Leaders globally are split over how to respond to the high prices. Several countries have fuel price caps. The market rules have built-in price caps so that if wholesale prices are too high for too long, the limits automatically kick in. The calculation is based on a rolling seven-day cycle and on June 2nd , the Australian Energy Market Operator (AEMO) enforced a cap on gas prices in some Australian states (Queensland, New South Wales, Victoria, and South Australia) in response to the recent spike in wholesale prices. Chief executive of national employer association Ali Group, Innes Willox, said on May 31st, “The price pain is already intense for those businesses who’ve found themselves suddenly needing new energy contracts amid local and global turmoil”.

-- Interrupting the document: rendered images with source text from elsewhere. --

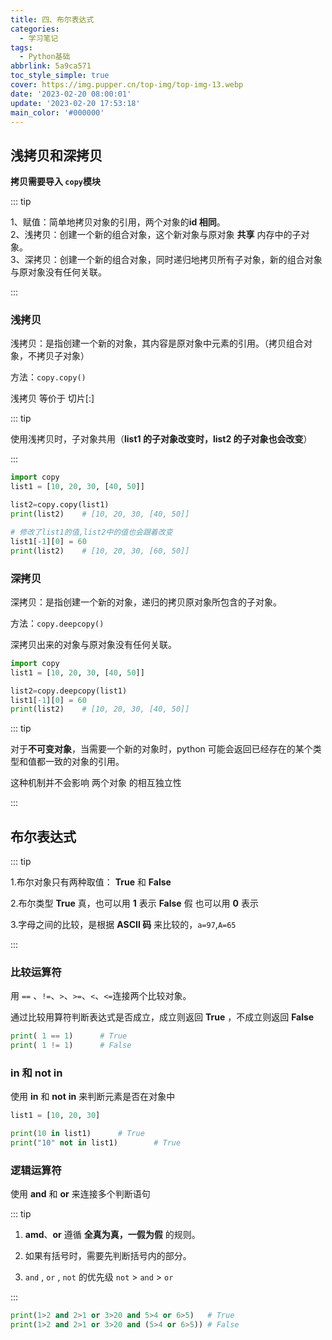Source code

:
 ```yaml
---
title: 四、布尔表达式
categories:
  - 学习笔记
tags:
  - Python基础
abbrlink: 5a9ca571
toc_style_simple: true
cover: https://img.pupper.cn/top-img/top-img-13.webp
date: '2023-02-20 08:00:01'
update: '2023-02-20 17:53:18'
main_color: '#000000'
---
```


## 浅拷贝和深拷贝

**拷贝需要导入 `copy`模块**

::: tip

1、赋值：简单地拷贝对象的引用，两个对象的**id 相同**。  
2、浅拷贝：创建一个新的组合对象，这个新对象与原对象 **共享** 内存中的子对象。  
3、深拷贝：创建一个新的组合对象，同时递归地拷贝所有子对象，新的组合对象与原对象没有任何关联。

:::

### 浅拷贝

浅拷贝：是指创建一个新的对象，其内容是原对象中元素的引用。（拷贝组合对象，不拷贝子对象）

方法：`copy.copy()`

浅拷贝 等价于 切片[:]

::: tip

使用浅拷贝时，子对象共用（**list1 的子对象改变时，list2 的子对象也会改变**）

:::

```python
import copy
list1 = [10, 20, 30, [40, 50]]

list2=copy.copy(list1)
print(list2)	# [10, 20, 30, [40, 50]]

# 修改了list1的值,list2中的值也会跟着改变
list1[-1][0] = 60
print(list2)	# [10, 20, 30, [60, 50]]
```

### 深拷贝

深拷贝：是指创建一个新的对象，递归的拷贝原对象所包含的子对象。

方法：`copy.deepcopy()`

深拷贝出来的对象与原对象没有任何关联。

```python
import copy
list1 = [10, 20, 30, [40, 50]]

list2=copy.deepcopy(list1)
list1[-1][0] = 60
print(list2)	# [10, 20, 30, [40, 50]]
```

::: tip

对于**不可变对象**，当需要一个新的对象时，python 可能会返回已经存在的某个类型和值都一致的对象的引用。

这种机制并不会影响 两个对象 的相互独立性

:::

## 布尔表达式

::: tip

1.布尔对象只有两种取值： **True** 和 **False**

2.布尔类型 **True** 真，也可以用 **1** 表示 **False** 假 也可以用 **0** 表示

3.字母之间的比较，是根据 **ASCII 码** 来比较的，`a=97`,`A=65`

:::

### 比较运算符

用 `==` 、`!=`、`>`、`>=`、`<`、`<=`连接两个比较对象。

通过比较用算符判断表达式是否成立，成立则返回 **True** ，不成立则返回 **False**

```python
print( 1 == 1)		# True
print( 1 != 1)		# False
```

### in 和 not in

使用 **in** 和 **not** **in** 来判断元素是否在对象中

```python
list1 = [10, 20, 30]

print(10 in list1)		# True
print("10" not in list1)		# True
```

### 逻辑运算符

使用 **and** 和 **or** 来连接多个判断语句

::: tip

1.  **amd**、**or** 遵循 **全真为真，一假为假** 的规则。

2.  如果有括号时，需要先判断括号内的部分。
3.  `and` , `or` , `not` 的优先级 `not` > `and` > `or`

:::

```python
print(1>2 and 2>1 or 3>20 and 5>4 or 6>5)	# True
print(1>2 and 2>1 or 3>20 and (5>4 or 6>5))	# False
```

A price cap ensures that businesses who are already struggling do not have to worry about increasing prices. However, this price cap is already four times the normal average price of gas. So while it comes as a solution to the battle, the war is far from over. As Australian Energy Regulator (AER) Chair Clare Savage describes, setting the price cap is “not about setting the lowest price. We are required to set a price that will allow retailers to recover their costs, earn a reasonable margin and support retailers to compete and offer better deals and products in a competitive retail environment. If a large number of retailers are unable to recover their costs and are forced to exit the market – as we have seen recently in the United Kingdom – that will add more cost to consumers”.  

Consequences

The price of energy is a key driver of inflation that is rising worldwide, making the cost of living more expensive. Higher oil and gas prices increase the cost of inputs, contributing to inflation directly because they are a key ingredient in many industries and businesses. For example, crude oil is a key ingredient in petrochemicals used to make plastic. Therefore, more expensive oil tends to increase the prices of many products made with plastic, meaning that consumers must pay more for those products.   

At this point, there is little evidence that gas prices will drop anytime soon. With uncertain economic and geopolitical circumstances, it is difficult to find solutions to a fluctuating global market.